What is the right thing to do when your dog damages someone else’s property, especially if you’re visiting a friend or family members house? While the answer may seem pretty obvious, the appropriate way of handling it goes beyond just pulling out your check book. Read on for a few tips on how to get back into your host’s good graces.
We often think of our pets as being perfect angels – well-behaved, sweet, just the greatest beings that have ever existed. To be honest, I’m still not convinced mine isn’t – but I might be biased. No matter how well-behaved your pup is at home, it always seems to be when you go out that they decide to leave their manners behind.
I had a wonderful hound mix pup who came with me to my parents’ house one day (of many) and slipped her leash. In less than 15 seconds, this wonderful puppy who was so very good around our cats – including a 2-3 week old kitten we rescued – had one of my father’s hens in her jaws and had carried the bird into the woods. I managed to free her from the jaws of my dog, and neither was any worse for the wear, but a few seconds slower on my part and the picture would have looked much different. She was sweet, and well-behaved, until she wasn’t.
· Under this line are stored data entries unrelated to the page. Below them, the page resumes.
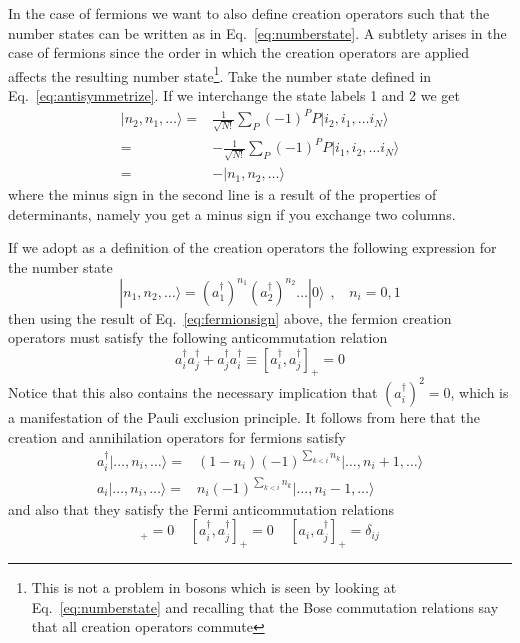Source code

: \documentclass[11pt,letter]{article}
\begin{document}
In the case of fermions we want to also define creation  operators such that
the number states can be written as in Eq.~\ref{eq:numberstate}.    A subtlety
arises in the case of fermions since  the order in which the
creation operators are applied affects the resulting number state\footnote{This is
not a problem in bosons which is seen by looking at Eq.~\ref{eq:numberstate}
and recalling that the Bose commutation relations say that all creation
operators commute}.   Take the number state defined in Eq.~\ref{eq:antisymmetrize}.
If we interchange the state labels 1 and 2 we get 
\begin{equation}
\begin{split}
  | n_{2},  n_{1}, \ldots \rangle = &
  \frac{1}{\sqrt{N!}} \sum_{P} (- 1)^{P} P | i_{2},  i_{1}, \ldots i_{N} \rangle \\
   = & -
  \frac{1}{\sqrt{N!}} \sum_{P} (- 1)^{P} P | i_{1},  i_{2}, \ldots i_{N} \rangle \\ 
   = & -
  | n_{1},  n_{2}, \ldots \rangle 
\end{split}
\label{eq:fermionsign}
\end{equation} 
where the minus sign in the second line is a result of the properties of determinants, namely you get a minus sign if you exchange two columns. 

If we adopt as a definition of the creation operators the following expression for the number state 
\begin{equation}
  | n_{1}, n_{2}, \dots \rangle =  
   ( a_{1}^{\dagger} ) ^{n_{1}}  
   ( a_{2}^{\dagger} ) ^{n_{2}}  \ldots | 0 \rangle \ \ , \ \ \ \ n_{i}=0,1 
  \label{eq:numberstateFermions}
\end{equation}
then using the result of Eq.~\ref{eq:fermionsign} above, the fermion creation operators must satisfy the following anticommutation relation
\begin{equation}
 a_{i}^{\dagger}a_{j}^{\dagger} + a_{j}^{\dagger}a_{i}^{\dagger} \equiv [a_{i}^{\dagger}, a_{j}^{\dagger}]_{+} = 0 
\end{equation}
Notice that this also contains the necessary implication that $(a_{i}^{\dagger})^{2}=0$, which is a manifestation of the Pauli exclusion principle.  It follows from here that the creation and annihilation operators for fermions satisfy 
\begin{equation}
\begin{split}
  a_{i}^{\dagger}| \ldots, n_{i}, \ldots \rangle 
  =  & (1-n_{i})(-1)^{\sum_{k<i} n_{k}} | \ldots, n_{i}+1, \ldots \rangle \\
  a_{i}| \ldots, n_{i}, \ldots \rangle 
  =  & n_{i}(-1)^{\sum_{k<i} n_{k}} | \ldots, n_{i}-1, \ldots \rangle
\end{split} 
\end{equation}
and also that they satisfy the Fermi anticommutation relations 
\begin{equation}
  [a_{i}, a_{j}]_{+} = 0 \ \ \ \ \  [a_{i}^{\dagger}, a_{j}^{\dagger}]_{+} = 0 \ \ \ \ \   [a_{i},a_{j}^{\dagger}]_{+}=\delta_{ij}
\end{equation}
\end{document}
My border-collie mix liked to prove at every obedience class that she didn’t have any idea what was being asked of her – regardless of showing us only moments before leaving the house that she could do it all perfectly. She is the first dog I’ve ever known to throw full-blown temper tantrums when she gets bored or frustrated – which are both hilarious and exasperating – but she doesn’t do it at home, only in front of people we’ve bragged about her to. So far, she hasn’t done any damage outside of our home, but I get the feeling it’s just a matter of time.
What to do when your dog damages another person’s property
When we take our dogs out, we are responsible for their behaviour. That doesn’t mean it’s necessarily our fault – but by bringing them into an environment other than our home, we are essentially telling people that they are safe to be around, well-behaved, and at least somewhat predictable.
So what happens if you’re out with your dog – visiting family or friends, walking through a quiet neighborhood, or shopping through a pet-friendly store – and they decide to get some energy out by destroying something that isn’t yours? It happens, and it can be frustrating and embarrassing – especially if you had to fight to get to bring your dog in the first place (Awkward family gatherings, anybody? No? Just me?).
1– First of all, as cynical as it sounds, you should get a picture of the damage if you can – just in case the matter goes further later on. This is especially crucial if anyone has been injured (that’s a matter for a whole other discussion, but still worth mentioning at this point).
2– Second – and most importantly – apologize. You might be surprised how far this can take you. People understand that accidents happen, and your attitude can make or break the situation. Try not to blame the other person if possible (“Well if you didn’t have such expensive carpets…”, “Who plants flowers so close to the sidewalk?”) – even if you feel they are at least partly responsible – but – don’t be a doormat either. Some people don’t like dogs (I have no idea what’s wrong with them either…) and will look for a reason to complain about your precious pup. If your dog didn’t do anything wrong, stick to your position. If you know you always pick up after your dog and someone is yelling at you that they’ve been using their lawn as an over sized puppy pad – let them know you’re not to blame.
3– Third – if there really is damage, and your dog really did cause it – offer to make amends. If you have the skill, you could offer to fix damage yourself – or for things that aren’t easily mended, you could offer to pay to have it replaced or repaired. Depending on the person you’re dealing with, they may very well decide it’s unnecessary for you to reimburse them (I have heard many times “don’t worry, they’re only things” – from pet-lovers who understand that these things happen when pups are involved, no matter how hard we try) – but the fact that you offered lets them know that you are willing to take responsibility and that you aren’t making light of their feelings on the matter.
When it comes to our dogs, all we can do is our best. Training is such an important part of our life with them, and it makes it easier for them to become an integrated part of as much of our lives as possible. In addition, try to read their mood and body language – if they seem particularly restless on any given day, it might be better to take them for a solo walk rather than into a place full of temptations.
Our pups’ imperfections and quirks can lead to problems, but it’s part of what we love about them. Sometimes they can be frustrating, but look for the humor where you can – we’re not so perfect ourselves.